**EXERCISE DIRECTIONS:** Take every line of the material below that includes the string "visualizations" and copy it out.

**MATERIALS PROVIDED:**
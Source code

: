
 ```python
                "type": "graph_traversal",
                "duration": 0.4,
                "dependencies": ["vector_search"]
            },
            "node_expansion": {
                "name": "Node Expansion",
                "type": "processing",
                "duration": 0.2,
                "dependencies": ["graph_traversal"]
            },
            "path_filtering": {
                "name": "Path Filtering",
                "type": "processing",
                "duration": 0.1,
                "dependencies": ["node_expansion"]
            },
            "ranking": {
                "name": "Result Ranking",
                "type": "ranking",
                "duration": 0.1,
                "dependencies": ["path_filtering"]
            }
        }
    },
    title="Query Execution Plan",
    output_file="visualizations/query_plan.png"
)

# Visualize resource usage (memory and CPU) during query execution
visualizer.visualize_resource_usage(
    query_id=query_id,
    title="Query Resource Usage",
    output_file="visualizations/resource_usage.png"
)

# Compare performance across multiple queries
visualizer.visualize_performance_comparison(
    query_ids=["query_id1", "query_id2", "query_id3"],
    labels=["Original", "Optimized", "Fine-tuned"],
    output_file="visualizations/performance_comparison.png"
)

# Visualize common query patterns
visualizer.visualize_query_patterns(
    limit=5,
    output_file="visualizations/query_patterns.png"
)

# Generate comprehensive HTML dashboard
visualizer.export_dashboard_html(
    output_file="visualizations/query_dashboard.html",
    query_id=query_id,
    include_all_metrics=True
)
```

**WRITTEN ANSWER:**
    output_file="visualizations/query_plan.png"
    output_file="visualizations/resource_usage.png"
    output_file="visualizations/performance_comparison.png"
    output_file="visualizations/query_patterns.png"
    output_file="visualizations/query_dashboard.html",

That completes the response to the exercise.